▶ Assignment: Your job is to retype the records exactly while dropping every picture.

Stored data
________
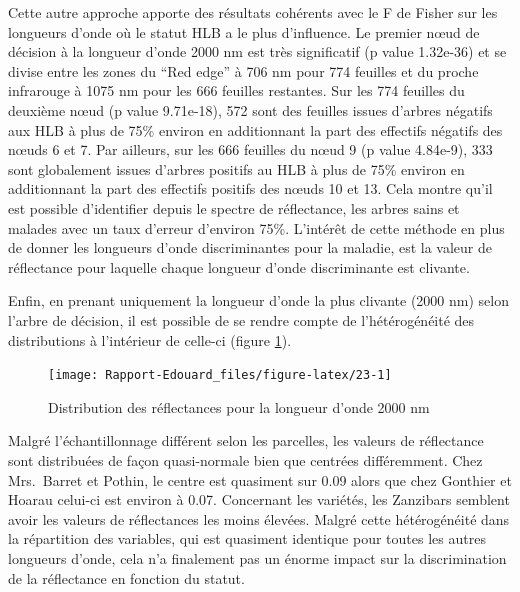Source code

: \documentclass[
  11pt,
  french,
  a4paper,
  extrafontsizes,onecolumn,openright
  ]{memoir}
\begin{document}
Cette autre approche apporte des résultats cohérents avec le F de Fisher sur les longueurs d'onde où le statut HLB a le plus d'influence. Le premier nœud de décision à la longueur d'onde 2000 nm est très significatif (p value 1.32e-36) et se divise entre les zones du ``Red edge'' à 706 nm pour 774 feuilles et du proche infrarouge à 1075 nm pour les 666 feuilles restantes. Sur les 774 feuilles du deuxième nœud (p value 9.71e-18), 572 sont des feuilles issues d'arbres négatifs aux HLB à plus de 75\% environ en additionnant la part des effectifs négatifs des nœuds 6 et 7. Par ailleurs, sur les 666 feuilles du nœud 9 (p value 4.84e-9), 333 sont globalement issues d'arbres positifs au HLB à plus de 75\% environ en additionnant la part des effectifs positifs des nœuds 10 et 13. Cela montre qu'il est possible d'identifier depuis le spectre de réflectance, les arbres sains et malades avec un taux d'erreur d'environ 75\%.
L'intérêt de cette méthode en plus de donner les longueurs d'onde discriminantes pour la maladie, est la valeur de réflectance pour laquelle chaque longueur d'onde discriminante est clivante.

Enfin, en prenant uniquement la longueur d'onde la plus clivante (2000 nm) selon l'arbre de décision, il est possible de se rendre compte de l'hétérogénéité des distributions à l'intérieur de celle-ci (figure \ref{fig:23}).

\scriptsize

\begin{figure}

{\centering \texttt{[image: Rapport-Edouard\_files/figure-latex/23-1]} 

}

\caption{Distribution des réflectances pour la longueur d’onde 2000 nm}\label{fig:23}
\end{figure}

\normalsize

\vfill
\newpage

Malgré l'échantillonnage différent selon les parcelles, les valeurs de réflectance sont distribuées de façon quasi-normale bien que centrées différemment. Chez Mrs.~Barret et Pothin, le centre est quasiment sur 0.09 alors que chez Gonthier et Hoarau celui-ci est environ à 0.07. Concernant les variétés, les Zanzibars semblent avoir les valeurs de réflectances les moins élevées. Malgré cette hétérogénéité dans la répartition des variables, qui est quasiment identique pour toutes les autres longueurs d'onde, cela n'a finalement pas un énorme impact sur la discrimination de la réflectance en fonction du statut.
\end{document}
________
▶ Written solution:
Source code

: \documentclass[
  11pt,
  french,
  a4paper,
  extrafontsizes,onecolumn,openright
  ]{memoir}
\begin{document}
Cette autre approche apporte des résultats cohérents avec le F de Fisher sur les longueurs d'onde où le statut HLB a le plus d'influence. Le premier nœud de décision à la longueur d'onde 2000 nm est très significatif (p value 1.32e-36) et se divise entre les zones du ``Red edge'' à 706 nm pour 774 feuilles et du proche infrarouge à 1075 nm pour les 666 feuilles restantes. Sur les 774 feuilles du deuxième nœud (p value 9.71e-18), 572 sont des feuilles issues d'arbres négatifs aux HLB à plus de 75\% environ en additionnant la part des effectifs négatifs des nœuds 6 et 7. Par ailleurs, sur les 666 feuilles du nœud 9 (p value 4.84e-9), 333 sont globalement issues d'arbres positifs au HLB à plus de 75\% environ en additionnant la part des effectifs positifs des nœuds 10 et 13. Cela montre qu'il est possible d'identifier depuis le spectre de réflectance, les arbres sains et malades avec un taux d'erreur d'environ 75\%.
L'intérêt de cette méthode en plus de donner les longueurs d'onde discriminantes pour la maladie, est la valeur de réflectance pour laquelle chaque longueur d'onde discriminante est clivante.

Enfin, en prenant uniquement la longueur d'onde la plus clivante (2000 nm) selon l'arbre de décision, il est possible de se rendre compte de l'hétérogénéité des distributions à l'intérieur de celle-ci (figure \ref{fig:23}).

\scriptsize

\begin{figure}

{\centering \texttt{[image: Rapport-Edouard\_files/figure-latex/23-1]} 

}

\caption{Distribution des réflectances pour la longueur d’onde 2000 nm}\label{fig:23}
\end{figure}

\normalsize

\vfill
\newpage

Malgré l'échantillonnage différent selon les parcelles, les valeurs de réflectance sont distribuées de façon quasi-normale bien que centrées différemment. Chez Mrs.~Barret et Pothin, le centre est quasiment sur 0.09 alors que chez Gonthier et Hoarau celui-ci est environ à 0.07. Concernant les variétés, les Zanzibars semblent avoir les valeurs de réflectances les moins élevées. Malgré cette hétérogénéité dans la répartition des variables, qui est quasiment identique pour toutes les autres longueurs d'onde, cela n'a finalement pas un énorme impact sur la discrimination de la réflectance en fonction du statut.
\end{document}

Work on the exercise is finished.